◆ **Task item**
Only the lines that contain the string "dividends" belong in the answer; pull them from the records.

◆ **Stored data**

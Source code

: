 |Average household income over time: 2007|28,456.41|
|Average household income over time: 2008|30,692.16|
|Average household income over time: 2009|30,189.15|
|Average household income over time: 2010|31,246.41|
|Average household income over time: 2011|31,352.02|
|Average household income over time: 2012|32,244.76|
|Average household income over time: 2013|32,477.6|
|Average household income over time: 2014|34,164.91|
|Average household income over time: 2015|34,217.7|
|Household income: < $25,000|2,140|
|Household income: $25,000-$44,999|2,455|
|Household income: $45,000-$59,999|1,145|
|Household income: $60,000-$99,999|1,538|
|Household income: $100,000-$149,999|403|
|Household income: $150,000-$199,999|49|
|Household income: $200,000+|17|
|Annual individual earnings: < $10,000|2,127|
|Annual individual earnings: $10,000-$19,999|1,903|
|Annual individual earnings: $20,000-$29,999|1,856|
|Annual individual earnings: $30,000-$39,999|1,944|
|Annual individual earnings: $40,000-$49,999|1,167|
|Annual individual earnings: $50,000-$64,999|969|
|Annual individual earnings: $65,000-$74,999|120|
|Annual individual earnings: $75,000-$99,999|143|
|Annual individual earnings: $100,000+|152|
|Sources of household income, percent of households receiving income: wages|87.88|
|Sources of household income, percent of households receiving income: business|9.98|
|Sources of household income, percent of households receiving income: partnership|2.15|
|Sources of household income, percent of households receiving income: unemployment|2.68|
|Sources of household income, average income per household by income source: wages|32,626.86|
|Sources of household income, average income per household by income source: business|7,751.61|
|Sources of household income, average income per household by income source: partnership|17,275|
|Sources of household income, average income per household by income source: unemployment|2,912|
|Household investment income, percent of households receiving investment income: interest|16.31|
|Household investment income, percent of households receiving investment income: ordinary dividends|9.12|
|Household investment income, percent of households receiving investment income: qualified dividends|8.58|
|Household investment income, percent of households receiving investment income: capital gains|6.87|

...

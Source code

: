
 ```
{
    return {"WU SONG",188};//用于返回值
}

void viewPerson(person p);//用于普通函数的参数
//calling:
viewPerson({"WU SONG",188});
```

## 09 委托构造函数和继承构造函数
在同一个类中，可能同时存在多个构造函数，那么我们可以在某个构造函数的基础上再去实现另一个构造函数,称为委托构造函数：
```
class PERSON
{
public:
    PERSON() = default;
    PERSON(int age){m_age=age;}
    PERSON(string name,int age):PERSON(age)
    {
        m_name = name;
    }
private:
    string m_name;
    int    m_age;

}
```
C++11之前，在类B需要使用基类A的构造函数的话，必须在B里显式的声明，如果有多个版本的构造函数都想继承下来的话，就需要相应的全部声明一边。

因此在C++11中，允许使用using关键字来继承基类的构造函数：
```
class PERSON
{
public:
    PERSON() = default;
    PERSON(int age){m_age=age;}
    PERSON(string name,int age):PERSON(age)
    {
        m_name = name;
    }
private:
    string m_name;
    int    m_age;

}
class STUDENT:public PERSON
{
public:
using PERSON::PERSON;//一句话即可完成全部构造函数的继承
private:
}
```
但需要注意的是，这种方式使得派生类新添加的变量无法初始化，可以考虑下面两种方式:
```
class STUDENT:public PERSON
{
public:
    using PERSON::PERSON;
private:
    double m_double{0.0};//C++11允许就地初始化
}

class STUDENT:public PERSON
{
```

---

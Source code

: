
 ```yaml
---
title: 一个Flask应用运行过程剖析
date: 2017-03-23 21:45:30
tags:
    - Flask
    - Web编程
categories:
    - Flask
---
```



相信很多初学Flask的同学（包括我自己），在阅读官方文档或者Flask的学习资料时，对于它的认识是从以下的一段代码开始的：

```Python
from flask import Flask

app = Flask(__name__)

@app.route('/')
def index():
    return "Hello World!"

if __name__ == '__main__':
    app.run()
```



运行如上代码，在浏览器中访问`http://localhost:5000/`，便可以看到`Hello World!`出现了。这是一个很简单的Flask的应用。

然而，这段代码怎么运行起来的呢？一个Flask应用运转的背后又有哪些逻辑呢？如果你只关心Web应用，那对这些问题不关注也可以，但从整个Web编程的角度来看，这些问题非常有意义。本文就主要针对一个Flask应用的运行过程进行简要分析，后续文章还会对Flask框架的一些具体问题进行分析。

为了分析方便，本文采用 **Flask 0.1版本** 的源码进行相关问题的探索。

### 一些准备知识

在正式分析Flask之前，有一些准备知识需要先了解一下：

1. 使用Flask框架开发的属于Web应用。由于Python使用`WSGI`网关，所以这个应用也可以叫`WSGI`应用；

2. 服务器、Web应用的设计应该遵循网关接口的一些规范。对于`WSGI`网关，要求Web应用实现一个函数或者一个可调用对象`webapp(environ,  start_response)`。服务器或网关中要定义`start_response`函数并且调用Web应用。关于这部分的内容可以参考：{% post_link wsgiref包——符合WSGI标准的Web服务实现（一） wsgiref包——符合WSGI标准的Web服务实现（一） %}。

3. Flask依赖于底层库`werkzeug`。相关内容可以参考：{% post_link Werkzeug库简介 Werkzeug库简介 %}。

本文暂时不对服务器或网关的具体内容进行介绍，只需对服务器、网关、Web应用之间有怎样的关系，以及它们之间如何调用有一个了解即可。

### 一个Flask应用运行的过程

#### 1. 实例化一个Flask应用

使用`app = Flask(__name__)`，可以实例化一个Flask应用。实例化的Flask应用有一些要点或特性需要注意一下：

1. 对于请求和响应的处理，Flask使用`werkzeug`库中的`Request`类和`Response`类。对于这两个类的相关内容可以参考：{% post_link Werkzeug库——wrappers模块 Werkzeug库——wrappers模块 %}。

◆ **Result below**
|Household investment income, percent of households receiving investment income: ordinary dividends|9.12|
|Household investment income, percent of households receiving investment income: qualified dividends|8.58|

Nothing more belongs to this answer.